§ **INPUT DATA**

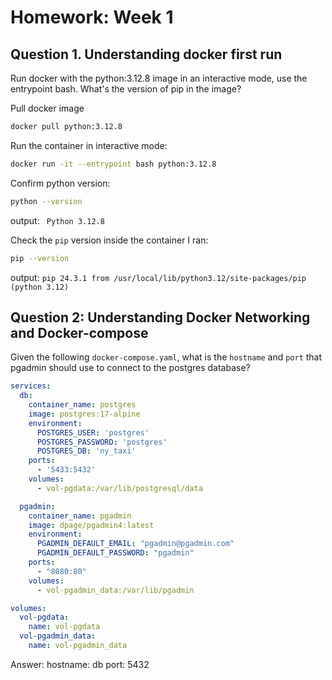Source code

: # Homework: Week 1

## Question 1. Understanding docker first run
Run docker with the python:3.12.8 image in an interactive mode, use the entrypoint bash. What's the version of pip in the image?

Pull docker image 
``` bash
docker pull python:3.12.8
``` 
Run the container in interactive mode:
``` bash
docker run -it --entrypoint bash python:3.12.8
```
Confirm python version:
```bash
python --version
```
output: ``` Python 3.12.8```

Check the ```pip``` version inside the container I ran:
``` bash
pip --version
```
output: 
```pip 24.3.1 from /usr/local/lib/python3.12/site-packages/pip (python 3.12)```

## Question 2: Understanding Docker Networking and Docker-compose
Given the following ```docker-compose.yaml```, what is the ```hostname``` and ```port``` that pgadmin should use to connect to the postgres database?
```yml
services:
  db:
    container_name: postgres
    image: postgres:17-alpine
    environment:
      POSTGRES_USER: 'postgres'
      POSTGRES_PASSWORD: 'postgres'
      POSTGRES_DB: 'ny_taxi'
    ports:
      - '5433:5432'
    volumes:
      - vol-pgdata:/var/lib/postgresql/data

  pgadmin:
    container_name: pgadmin
    image: dpage/pgadmin4:latest
    environment:
      PGADMIN_DEFAULT_EMAIL: "pgadmin@pgadmin.com"
      PGADMIN_DEFAULT_PASSWORD: "pgadmin"
    ports:
      - "8080:80"
    volumes:
      - vol-pgadmin_data:/var/lib/pgadmin  

volumes:
  vol-pgdata:
    name: vol-pgdata
  vol-pgadmin_data:
    name: vol-pgadmin_data
```
Answer: 
hostname: db
port: 5432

§ **WORK INSTRUCTION**
Considering only the data above, return the lines in which "image" occurs.

§ **TASK SOLUTION**
Run docker with the python:3.12.8 image in an interactive mode, use the entrypoint bash. What's the version of pip in the image?
Pull docker image 
    image: postgres:17-alpine
    image: dpage/pgadmin4:latest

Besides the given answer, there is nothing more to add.